**INSTRUCTIONS FOR THE TASK:**
Without including any images, repeat the listing below exactly.

**INFORMATION SUPPLIED:**
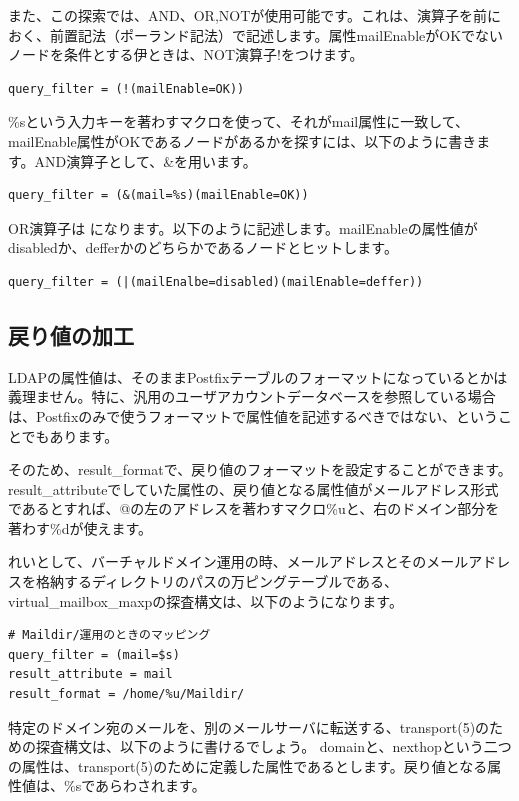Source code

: また、この探索では、AND、OR,NOTが使用可能です。これは、演算子を前におく、前置記法（ポーランド記法）で記述します。属性mailEnableがOKでないノードを条件とする伊ときは、NOT演算子!をつけます。

\begin{verbatim}
query_filter = (!(mailEnable=OK))
\end{verbatim}

\%sという入力キーを著わすマクロを使って、それがmail属性に一致して、mailEnable属性がOKであるノードがあるかを探すには、以下のように書きます。AND演算子として、\&を用います。

\begin{verbatim}
query_filter = (&(mail=%s)(mailEnable=OK))
\end{verbatim}

OR演算子は
\textbar
になります。以下のように記述します。mailEnableの属性値がdisabledか、defferかのどちらかであるノードとヒットします。

\begin{verbatim}
query_filter = (|(mailEnalbe=disabled)(mailEnable=deffer))
\end{verbatim}



\subsection{戻り値の加工}

LDAPの属性値は、そのままPostfixテーブルのフォーマットになっているとかは義理ません。特に、汎用のユーザアカウントデータベースを参照している場合は、Postfixのみで使うフォーマットで属性値を記述するべきではない、ということでもあります。

そのため、result\_formatで、戻り値のフォーマットを設定することができます。result\_attributeでしていた属性の、戻り値となる属性値がメールアドレス形式であるとすれば、@の左のアドレスを著わすマクロ\%uと、右のドメイン部分を著わす\%dが使えます。

れいとして、バーチャルドメイン運用の時、メールアドレスとそのメールアドレスを格納するディレクトリのパスの万ピングテーブルである、virtual\_mailbox\_maxpの探査構文は、以下のようになります。

\begin{verbatim}
# Maildir/運用のときのマッピング
query_filter = (mail=$s)
result_attribute = mail
result_format = /home/%u/Maildir/
\end{verbatim}

特定のドメイン宛のメールを、別のメールサーバに転送する、transport(5)のための探査構文は、以下のように書けるでしょう。
domainと、nexthopという二つの属性は、transport(5)のために定義した属性であるとします。戻り値となる属性値は、\%sであらわされます。

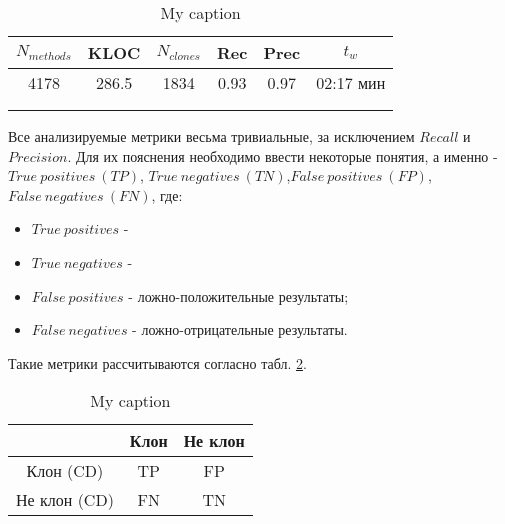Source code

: \begin{table}[H]
\centering
\captionsetup{skip=5pt}
\caption{My caption}
\label{testing}
\begin{tabular}{|c|c|c|c|c|c|}
\hline
\(N_{methods}\) & KLOC  & \(N_{clones}\) & Rec  & Prec & \(t_w\)     \\ \hline
4178     & 286.5 & 1834      & 0.93 & 0.97 & 02:17 мин \\ \hline
         &       &           &      &      &       \\ \hline
         &       &           &      &      &       \\ \hline
\end{tabular}
\end{table}

Все анализируемые метрики весьма тривиальные, за исключением \(Recall\) и \(Precision\). Для их пояснения необходимо ввести некоторые понятия, а именно - \(True\ positives\ (TP)\), \(True\ negatives\ (TN)\),\(False\ positives\ (FP)\), \(False\ negatives\ (FN)\), где:

\begin{itemize}
\setlength\itemsep{0mm}
\item \(True\ positives\) - 
\item \(True\ negatives\) - 
\item \(False\ positives\) - ложно-положительные результаты;
\item \(False\ negatives\) - ложно-отрицательные результаты.
\end{itemize}

Такие метрики рассчитываются согласно табл. \ref{truepos}.

\begin{table}[H]
\centering
\captionsetup{skip=5pt}
\caption{My caption}
\label{truepos}
\begin{tabular}{c|c|c|}
\cline{2-3}
                                   & Клон & Не клон \\ \hline
\multicolumn{1}{|c|}{Клон (CD)}    & TP   & FP      \\ \hline
\multicolumn{1}{|c|}{Не клон (CD)} & FN   & TN      \\ \hline
\end{tabular}
\end{table}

**PROBLEM SOLUTION:**
Source code

: また、この探索では、AND、OR,NOTが使用可能です。これは、演算子を前におく、前置記法（ポーランド記法）で記述します。属性mailEnableがOKでないノードを条件とする伊ときは、NOT演算子!をつけます。

\begin{verbatim}
query_filter = (!(mailEnable=OK))
\end{verbatim}

\%sという入力キーを著わすマクロを使って、それがmail属性に一致して、mailEnable属性がOKであるノードがあるかを探すには、以下のように書きます。AND演算子として、\&を用います。

\begin{verbatim}
query_filter = (&(mail=%s)(mailEnable=OK))
\end{verbatim}

OR演算子は
\textbar
になります。以下のように記述します。mailEnableの属性値がdisabledか、defferかのどちらかであるノードとヒットします。

\begin{verbatim}
query_filter = (|(mailEnalbe=disabled)(mailEnable=deffer))
\end{verbatim}



\subsection{戻り値の加工}

LDAPの属性値は、そのままPostfixテーブルのフォーマットになっているとかは義理ません。特に、汎用のユーザアカウントデータベースを参照している場合は、Postfixのみで使うフォーマットで属性値を記述するべきではない、ということでもあります。

そのため、result\_formatで、戻り値のフォーマットを設定することができます。result\_attributeでしていた属性の、戻り値となる属性値がメールアドレス形式であるとすれば、@の左のアドレスを著わすマクロ\%uと、右のドメイン部分を著わす\%dが使えます。

れいとして、バーチャルドメイン運用の時、メールアドレスとそのメールアドレスを格納するディレクトリのパスの万ピングテーブルである、virtual\_mailbox\_maxpの探査構文は、以下のようになります。

\begin{verbatim}
# Maildir/運用のときのマッピング
query_filter = (mail=$s)
result_attribute = mail
result_format = /home/%u/Maildir/
\end{verbatim}

特定のドメイン宛のメールを、別のメールサーバに転送する、transport(5)のための探査構文は、以下のように書けるでしょう。
domainと、nexthopという二つの属性は、transport(5)のために定義した属性であるとします。戻り値となる属性値は、\%sであらわされます。

Source code

: \begin{table}[H]
\centering
\captionsetup{skip=5pt}
\caption{My caption}
\label{testing}
\begin{tabular}{|c|c|c|c|c|c|}
\hline
\(N_{methods}\) & KLOC  & \(N_{clones}\) & Rec  & Prec & \(t_w\)     \\ \hline
4178     & 286.5 & 1834      & 0.93 & 0.97 & 02:17 мин \\ \hline
         &       &           &      &      &       \\ \hline
         &       &           &      &      &       \\ \hline
\end{tabular}
\end{table}

Все анализируемые метрики весьма тривиальные, за исключением \(Recall\) и \(Precision\). Для их пояснения необходимо ввести некоторые понятия, а именно - \(True\ positives\ (TP)\), \(True\ negatives\ (TN)\),\(False\ positives\ (FP)\), \(False\ negatives\ (FN)\), где:

\begin{itemize}
\setlength\itemsep{0mm}
\item \(True\ positives\) - 
\item \(True\ negatives\) - 
\item \(False\ positives\) - ложно-положительные результаты;
\item \(False\ negatives\) - ложно-отрицательные результаты.
\end{itemize}

Такие метрики рассчитываются согласно табл. \ref{truepos}.

\begin{table}[H]
\centering
\captionsetup{skip=5pt}
\caption{My caption}
\label{truepos}
\begin{tabular}{c|c|c|}
\cline{2-3}
                                   & Клон & Не клон \\ \hline
\multicolumn{1}{|c|}{Клон (CD)}    & TP   & FP      \\ \hline
\multicolumn{1}{|c|}{Не клон (CD)} & FN   & TN      \\ \hline
\end{tabular}
\end{table}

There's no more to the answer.